La Cour de cassation retient ici le critère de l’« exécution pour l’essentiel », qui permet une application concrète et plus simple pour les juges du fond. La solution retenue facilite le raisonnement : désormais, les salariés affectés exclusivement ou pour l’essentiel à l’entité cédée devront être repris par le cessionnaire, sans que ce dernier ne puisse opposer une divisibilité du contrat de travail.
Suivant une jurisprudence constante [13] le licenciement prononcé par le cédant à l’occasion du transfert est privé d’effet.
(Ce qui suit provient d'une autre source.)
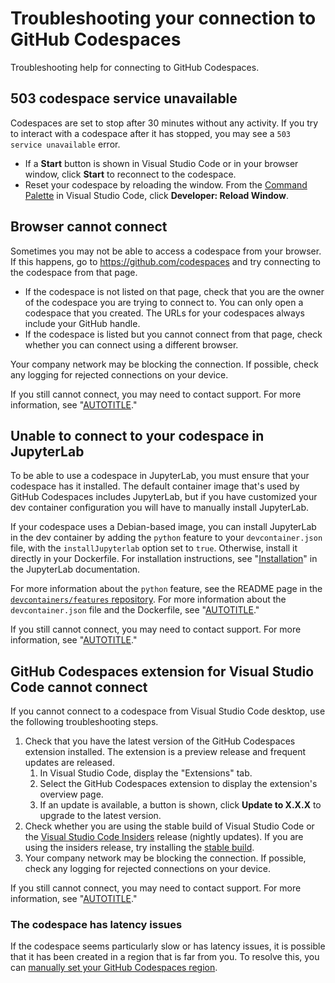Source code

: # Troubleshooting your connection to GitHub Codespaces

Troubleshooting help for connecting to GitHub Codespaces.

## 503 codespace service unavailable

Codespaces are set to stop after 30 minutes without any activity. If you try to interact with a codespace after it has stopped, you may see a `503 service unavailable` error.

- If a **Start** button is shown in Visual Studio Code or in your browser window, click **Start** to reconnect to the codespace.
- Reset your codespace by reloading the window. From the [Command Palette](/codespaces/reference/using-the-vs-code-command-palette-in-codespaces#accessing-the-command-palette) in Visual Studio Code, click **Developer: Reload Window**.

## Browser cannot connect

Sometimes you may not be able to access a codespace from your browser. If this happens, go to https://github.com/codespaces and try connecting to the codespace from that page.

- If the codespace is not listed on that page, check that you are the owner of the codespace you are trying to connect to. You can only open a codespace that you created. The URLs for your codespaces always include your GitHub handle.
- If the codespace is listed but you cannot connect from that page, check whether you can connect using a different browser.

Your company network may be blocking the connection. If possible, check any logging for rejected connections on your device.

If you still cannot connect, you may need to contact support. For more information, see "[AUTOTITLE](/codespaces/troubleshooting/working-with-support-for-github-codespaces)."

## Unable to connect to your codespace in JupyterLab

To be able to use a codespace in JupyterLab, you must ensure that your codespace has it installed. The default container image that's used by GitHub Codespaces includes JupyterLab, but if you have customized your dev container configuration you will have to manually install JupyterLab.

If your codespace uses a Debian-based image, you can install JupyterLab in the dev container by adding the `python` feature to your `devcontainer.json` file, with the `installJupyterlab` option set to `true`. Otherwise, install it directly in your Dockerfile. For installation instructions, see "[Installation](https://jupyterlab.readthedocs.io/en/stable/getting_started/installation.html)" in the JupyterLab documentation.

For more information about the `python` feature, see the README page in the [`devcontainers/features` repository](https://github.com/devcontainers/features/tree/main/src/python). For more information about the `devcontainer.json` file and the Dockerfile, see "[AUTOTITLE](/codespaces/setting-up-your-project-for-codespaces/adding-a-dev-container-configuration/introduction-to-dev-containers#devcontainerjson)."

If you still cannot connect, you may need to contact support. For more information, see "[AUTOTITLE](/codespaces/troubleshooting/working-with-support-for-github-codespaces)."

## GitHub Codespaces extension for Visual Studio Code cannot connect

If you cannot connect to a codespace from Visual Studio Code desktop, use the following troubleshooting steps.

1. Check that you have the latest version of the GitHub Codespaces extension installed. The extension is a preview release and frequent updates are released.
   1. In Visual Studio Code, display the "Extensions" tab.
   1. Select the GitHub Codespaces extension to display the extension's overview page.
   1. If an update is available, a button is shown, click **Update to X.X.X** to upgrade to the latest version.
1. Check whether you are using the stable build of Visual Studio Code or the [Visual Studio Code Insiders](https://code.visualstudio.com/insiders/) release (nightly updates). If you are using the insiders release, try installing the [stable build](https://code.visualstudio.com/).
1. Your company network may be blocking the connection. If possible, check any logging for rejected connections on your device.

If you still cannot connect, you may need to contact support. For more information, see "[AUTOTITLE](/codespaces/troubleshooting/working-with-support-for-github-codespaces)."

### The codespace has latency issues

If the codespace seems particularly slow or has latency issues, it is possible that it has been created in a region that is far from you. To resolve this, you can [manually set your GitHub Codespaces region](/codespaces/customizing-your-codespace/setting-your-default-region-for-github-codespaces).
Par ailleurs, la chambre sociale de la Cour de cassation est venue préciser dans un arrêt du 20 mars 2002 [14] que le salarié licencié à l’occasion du transfert et non repris par le cessionnaire bénéficie d’un choix : soit demander au cessionnaire la poursuite du contrat de travail qui est alors censé n’avoir jamais été rompu et, en cas de refus de celui-ci, des indemnités pour licenciement sans cause réelle et sérieuse, soit demander au cédant la réparation du préjudice résultant du licenciement qu’il a prononcé, le cédant pouvant dès lors appeler en garantie le repreneur en cas de refus de celui-ci de poursuivre le contrat de travail.
Le changement d’employeur s’impose toutefois au salarié licencié dès lors que le repreneur l’informe, avant l’expiration du préavis, de son intention de poursuivre, sans modification, le contrat de travail. Dans cette hypothèse, le salarié ne peut prétendre au versement d’indemnités de rupture s’il a été licencié par le cédant [15].
Cette jurisprudence vient atténuer les effets de la solution de 2002, en refusant une indemnisation à un salarié qui aurait refusé la poursuite de son contrat aux mêmes conditions chez le repreneur. Le transfert d’entreprise ne rend cependant pas sans effet le licenciement prononcé par le cédant avant le transfert au motif tenant à la personne du salarié, dès lors qu’aucune collusion ne peut être retenue avec le cessionnaire en vue de faire échec à l’article L. 1224-1 du Code du travail [16].